━━━ Supplied data ━━━

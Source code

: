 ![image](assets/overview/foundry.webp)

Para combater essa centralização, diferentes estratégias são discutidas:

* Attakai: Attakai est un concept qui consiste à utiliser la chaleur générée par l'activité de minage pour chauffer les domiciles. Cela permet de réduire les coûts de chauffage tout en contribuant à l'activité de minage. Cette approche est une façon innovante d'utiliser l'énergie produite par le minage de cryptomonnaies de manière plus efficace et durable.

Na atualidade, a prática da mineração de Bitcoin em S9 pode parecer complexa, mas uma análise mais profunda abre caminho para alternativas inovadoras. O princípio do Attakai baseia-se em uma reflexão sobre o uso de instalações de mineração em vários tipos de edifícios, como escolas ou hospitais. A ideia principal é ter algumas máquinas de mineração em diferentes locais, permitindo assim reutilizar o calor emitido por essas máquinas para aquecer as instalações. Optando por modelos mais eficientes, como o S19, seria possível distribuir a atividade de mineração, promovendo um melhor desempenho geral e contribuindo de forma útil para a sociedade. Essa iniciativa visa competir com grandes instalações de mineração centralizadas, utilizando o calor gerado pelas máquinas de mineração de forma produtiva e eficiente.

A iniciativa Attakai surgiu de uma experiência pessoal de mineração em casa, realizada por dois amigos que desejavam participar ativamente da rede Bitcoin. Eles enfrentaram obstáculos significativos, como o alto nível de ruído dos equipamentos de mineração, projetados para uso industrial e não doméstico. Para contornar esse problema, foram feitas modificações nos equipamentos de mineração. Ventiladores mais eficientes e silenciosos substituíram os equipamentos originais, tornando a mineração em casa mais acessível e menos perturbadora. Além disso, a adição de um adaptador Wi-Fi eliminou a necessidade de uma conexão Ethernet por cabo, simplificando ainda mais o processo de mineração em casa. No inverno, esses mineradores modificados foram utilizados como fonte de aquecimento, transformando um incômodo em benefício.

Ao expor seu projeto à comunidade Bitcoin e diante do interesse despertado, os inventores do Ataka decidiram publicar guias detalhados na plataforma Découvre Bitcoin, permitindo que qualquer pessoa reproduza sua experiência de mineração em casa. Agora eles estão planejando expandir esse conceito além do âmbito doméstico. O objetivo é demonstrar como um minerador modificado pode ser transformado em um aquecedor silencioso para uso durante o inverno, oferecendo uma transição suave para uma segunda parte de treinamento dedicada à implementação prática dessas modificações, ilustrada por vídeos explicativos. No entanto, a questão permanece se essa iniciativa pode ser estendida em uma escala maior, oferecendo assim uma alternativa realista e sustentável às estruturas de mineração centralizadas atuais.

━━━

*What to work on*
Note each line above that holds "permitindo", then copy all of them.

*Answer space*
Na atualidade, a prática da mineração de Bitcoin em S9 pode parecer complexa, mas uma análise mais profunda abre caminho para alternativas inovadoras. O princípio do Attakai baseia-se em uma reflexão sobre o uso de instalações de mineração em vários tipos de edifícios, como escolas ou hospitais. A ideia principal é ter algumas máquinas de mineração em diferentes locais, permitindo assim reutilizar o calor emitido por essas máquinas para aquecer as instalações. Optando por modelos mais eficientes, como o S19, seria possível distribuir a atividade de mineração, promovendo um melhor desempenho geral e contribuindo de forma útil para a sociedade. Essa iniciativa visa competir com grandes instalações de mineração centralizadas, utilizando o calor gerado pelas máquinas de mineração de forma produtiva e eficiente.
Ao expor seu projeto à comunidade Bitcoin e diante do interesse despertado, os inventores do Ataka decidiram publicar guias detalhados na plataforma Découvre Bitcoin, permitindo que qualquer pessoa reproduza sua experiência de mineração em casa. Agora eles estão planejando expandir esse conceito além do âmbito doméstico. O objetivo é demonstrar como um minerador modificado pode ser transformado em um aquecedor silencioso para uso durante o inverno, oferecendo uma transição suave para uma segunda parte de treinamento dedicada à implementação prática dessas modificações, ilustrada por vídeos explicativos. No entanto, a questão permanece se essa iniciativa pode ser estendida em uma escala maior, oferecendo assim uma alternativa realista e sustentável às estruturas de mineração centralizadas atuais.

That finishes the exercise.